• _What you will do_:
Among the lines below, some may hold the word "from"; state how many do, giving only the number.

——————

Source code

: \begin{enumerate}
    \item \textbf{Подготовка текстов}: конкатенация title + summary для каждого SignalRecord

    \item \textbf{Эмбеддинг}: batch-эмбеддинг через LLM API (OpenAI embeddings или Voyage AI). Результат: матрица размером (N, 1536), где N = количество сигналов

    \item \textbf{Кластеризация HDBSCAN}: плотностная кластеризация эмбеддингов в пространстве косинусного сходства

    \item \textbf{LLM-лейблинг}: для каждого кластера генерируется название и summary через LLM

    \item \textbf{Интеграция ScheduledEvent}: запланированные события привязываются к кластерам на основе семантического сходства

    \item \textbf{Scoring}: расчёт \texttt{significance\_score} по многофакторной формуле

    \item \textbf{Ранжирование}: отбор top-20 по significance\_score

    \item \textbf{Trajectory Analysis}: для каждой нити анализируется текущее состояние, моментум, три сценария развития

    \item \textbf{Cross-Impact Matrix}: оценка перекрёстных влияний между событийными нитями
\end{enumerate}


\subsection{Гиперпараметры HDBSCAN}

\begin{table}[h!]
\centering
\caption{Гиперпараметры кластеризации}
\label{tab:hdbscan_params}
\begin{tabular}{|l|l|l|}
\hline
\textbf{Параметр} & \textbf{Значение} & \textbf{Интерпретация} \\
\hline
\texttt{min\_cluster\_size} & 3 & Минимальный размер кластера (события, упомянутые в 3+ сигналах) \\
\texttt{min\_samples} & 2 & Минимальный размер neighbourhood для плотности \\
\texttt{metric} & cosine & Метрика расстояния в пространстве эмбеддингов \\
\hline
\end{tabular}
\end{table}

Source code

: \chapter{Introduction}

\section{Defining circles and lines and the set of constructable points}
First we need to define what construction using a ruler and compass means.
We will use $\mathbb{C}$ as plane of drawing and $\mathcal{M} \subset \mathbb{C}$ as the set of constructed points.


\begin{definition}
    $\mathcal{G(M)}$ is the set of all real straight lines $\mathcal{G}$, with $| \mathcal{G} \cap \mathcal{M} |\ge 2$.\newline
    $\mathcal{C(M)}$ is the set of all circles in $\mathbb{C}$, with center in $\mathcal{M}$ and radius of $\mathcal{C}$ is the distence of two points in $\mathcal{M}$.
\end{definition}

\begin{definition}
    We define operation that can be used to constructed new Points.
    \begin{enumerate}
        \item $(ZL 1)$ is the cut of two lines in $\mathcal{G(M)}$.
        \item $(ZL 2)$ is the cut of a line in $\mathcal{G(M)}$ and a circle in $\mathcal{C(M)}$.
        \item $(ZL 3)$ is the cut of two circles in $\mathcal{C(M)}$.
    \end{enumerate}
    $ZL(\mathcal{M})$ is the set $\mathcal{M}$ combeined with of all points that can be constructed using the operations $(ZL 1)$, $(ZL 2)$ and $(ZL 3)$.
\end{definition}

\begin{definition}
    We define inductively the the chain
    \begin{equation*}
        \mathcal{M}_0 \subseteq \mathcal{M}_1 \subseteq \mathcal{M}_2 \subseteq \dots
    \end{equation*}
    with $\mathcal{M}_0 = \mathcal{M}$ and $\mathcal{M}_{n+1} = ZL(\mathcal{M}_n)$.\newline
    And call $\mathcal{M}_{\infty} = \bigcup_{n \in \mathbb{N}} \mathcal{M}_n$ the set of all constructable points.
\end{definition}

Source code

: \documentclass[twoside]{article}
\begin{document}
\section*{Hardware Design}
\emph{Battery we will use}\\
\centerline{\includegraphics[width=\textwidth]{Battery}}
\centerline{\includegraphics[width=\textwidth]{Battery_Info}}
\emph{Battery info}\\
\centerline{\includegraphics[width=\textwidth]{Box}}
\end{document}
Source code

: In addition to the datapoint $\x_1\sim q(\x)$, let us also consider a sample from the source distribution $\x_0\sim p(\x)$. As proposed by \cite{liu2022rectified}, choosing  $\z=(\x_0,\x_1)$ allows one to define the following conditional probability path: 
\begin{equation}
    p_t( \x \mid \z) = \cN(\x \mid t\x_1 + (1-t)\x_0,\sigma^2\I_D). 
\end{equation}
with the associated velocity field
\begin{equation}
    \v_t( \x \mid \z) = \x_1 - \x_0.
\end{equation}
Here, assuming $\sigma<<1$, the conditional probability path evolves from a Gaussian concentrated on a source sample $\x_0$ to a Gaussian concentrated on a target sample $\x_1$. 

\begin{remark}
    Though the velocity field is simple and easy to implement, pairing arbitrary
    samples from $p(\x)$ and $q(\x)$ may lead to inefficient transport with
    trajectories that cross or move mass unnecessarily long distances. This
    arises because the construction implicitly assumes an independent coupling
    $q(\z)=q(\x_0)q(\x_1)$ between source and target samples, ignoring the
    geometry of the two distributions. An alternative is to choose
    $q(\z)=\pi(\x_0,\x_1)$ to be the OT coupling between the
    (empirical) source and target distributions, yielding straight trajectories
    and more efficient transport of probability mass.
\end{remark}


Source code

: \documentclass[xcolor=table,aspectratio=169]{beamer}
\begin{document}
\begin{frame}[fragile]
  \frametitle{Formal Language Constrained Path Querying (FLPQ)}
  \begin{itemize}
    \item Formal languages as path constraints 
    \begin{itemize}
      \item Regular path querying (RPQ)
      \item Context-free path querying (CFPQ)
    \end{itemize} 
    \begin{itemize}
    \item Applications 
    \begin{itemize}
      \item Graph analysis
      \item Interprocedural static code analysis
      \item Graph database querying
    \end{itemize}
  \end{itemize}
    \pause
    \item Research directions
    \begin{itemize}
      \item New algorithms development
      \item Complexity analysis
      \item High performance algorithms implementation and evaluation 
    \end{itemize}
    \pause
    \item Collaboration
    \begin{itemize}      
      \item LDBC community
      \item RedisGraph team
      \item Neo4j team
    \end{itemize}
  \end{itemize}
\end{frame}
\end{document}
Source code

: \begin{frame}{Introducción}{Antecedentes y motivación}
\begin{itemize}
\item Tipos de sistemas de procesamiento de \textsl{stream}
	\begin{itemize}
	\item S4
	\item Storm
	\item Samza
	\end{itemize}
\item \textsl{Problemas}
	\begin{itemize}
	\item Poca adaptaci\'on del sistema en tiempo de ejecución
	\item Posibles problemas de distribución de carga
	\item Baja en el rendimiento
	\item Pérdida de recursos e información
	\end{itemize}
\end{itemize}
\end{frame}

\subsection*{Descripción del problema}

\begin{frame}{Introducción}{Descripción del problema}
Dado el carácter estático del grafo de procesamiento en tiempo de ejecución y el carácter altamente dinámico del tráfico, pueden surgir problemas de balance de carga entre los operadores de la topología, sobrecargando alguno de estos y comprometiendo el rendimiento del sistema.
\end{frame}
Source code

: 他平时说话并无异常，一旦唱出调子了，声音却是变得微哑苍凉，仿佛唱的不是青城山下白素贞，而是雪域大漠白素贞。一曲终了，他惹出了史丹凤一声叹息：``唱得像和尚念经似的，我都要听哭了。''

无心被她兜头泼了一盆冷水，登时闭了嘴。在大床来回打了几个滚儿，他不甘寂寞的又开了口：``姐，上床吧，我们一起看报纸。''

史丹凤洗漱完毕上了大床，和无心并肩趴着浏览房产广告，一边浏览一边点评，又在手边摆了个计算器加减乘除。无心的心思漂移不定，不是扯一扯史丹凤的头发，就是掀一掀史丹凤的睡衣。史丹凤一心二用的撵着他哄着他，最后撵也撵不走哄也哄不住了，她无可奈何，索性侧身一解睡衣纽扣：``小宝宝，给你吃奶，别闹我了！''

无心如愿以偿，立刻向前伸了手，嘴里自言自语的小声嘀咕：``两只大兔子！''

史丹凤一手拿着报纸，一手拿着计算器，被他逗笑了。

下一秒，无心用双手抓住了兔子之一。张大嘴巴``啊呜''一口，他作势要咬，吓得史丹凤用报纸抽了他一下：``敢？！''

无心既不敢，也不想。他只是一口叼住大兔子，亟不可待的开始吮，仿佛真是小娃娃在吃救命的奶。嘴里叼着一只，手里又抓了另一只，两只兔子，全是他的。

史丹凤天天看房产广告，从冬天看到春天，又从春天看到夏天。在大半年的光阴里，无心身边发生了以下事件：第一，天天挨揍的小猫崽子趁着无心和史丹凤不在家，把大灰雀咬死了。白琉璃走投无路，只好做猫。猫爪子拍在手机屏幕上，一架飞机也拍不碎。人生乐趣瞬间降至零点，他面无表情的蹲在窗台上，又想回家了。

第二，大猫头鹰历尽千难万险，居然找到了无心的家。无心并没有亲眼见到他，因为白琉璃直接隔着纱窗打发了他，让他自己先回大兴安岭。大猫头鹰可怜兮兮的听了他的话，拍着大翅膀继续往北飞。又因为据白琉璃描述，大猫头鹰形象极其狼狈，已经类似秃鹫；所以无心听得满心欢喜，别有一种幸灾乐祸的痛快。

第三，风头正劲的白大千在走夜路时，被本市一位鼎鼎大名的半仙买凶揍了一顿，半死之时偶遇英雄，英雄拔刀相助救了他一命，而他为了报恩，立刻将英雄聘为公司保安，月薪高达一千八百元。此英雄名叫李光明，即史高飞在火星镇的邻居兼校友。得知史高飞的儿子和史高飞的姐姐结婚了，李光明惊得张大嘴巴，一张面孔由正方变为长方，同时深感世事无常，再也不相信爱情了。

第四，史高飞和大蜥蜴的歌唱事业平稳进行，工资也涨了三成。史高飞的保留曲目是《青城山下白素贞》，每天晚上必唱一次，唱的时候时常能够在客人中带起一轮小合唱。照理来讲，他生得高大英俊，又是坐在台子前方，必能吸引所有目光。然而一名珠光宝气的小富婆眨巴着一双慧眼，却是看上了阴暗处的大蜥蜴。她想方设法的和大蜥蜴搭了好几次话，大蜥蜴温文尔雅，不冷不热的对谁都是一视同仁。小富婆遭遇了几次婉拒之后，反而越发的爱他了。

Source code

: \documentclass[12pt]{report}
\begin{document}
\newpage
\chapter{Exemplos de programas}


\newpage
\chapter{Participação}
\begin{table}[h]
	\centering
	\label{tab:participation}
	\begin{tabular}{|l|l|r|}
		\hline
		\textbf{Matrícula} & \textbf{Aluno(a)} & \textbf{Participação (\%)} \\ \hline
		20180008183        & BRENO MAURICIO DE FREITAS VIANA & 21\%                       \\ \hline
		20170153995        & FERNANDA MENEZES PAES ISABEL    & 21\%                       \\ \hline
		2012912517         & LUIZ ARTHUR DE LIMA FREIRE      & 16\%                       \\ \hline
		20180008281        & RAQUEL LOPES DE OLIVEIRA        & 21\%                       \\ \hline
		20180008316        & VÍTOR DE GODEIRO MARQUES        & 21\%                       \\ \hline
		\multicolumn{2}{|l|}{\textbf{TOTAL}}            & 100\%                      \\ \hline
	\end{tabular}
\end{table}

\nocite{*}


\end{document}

——————

• _Exercise solution_:
3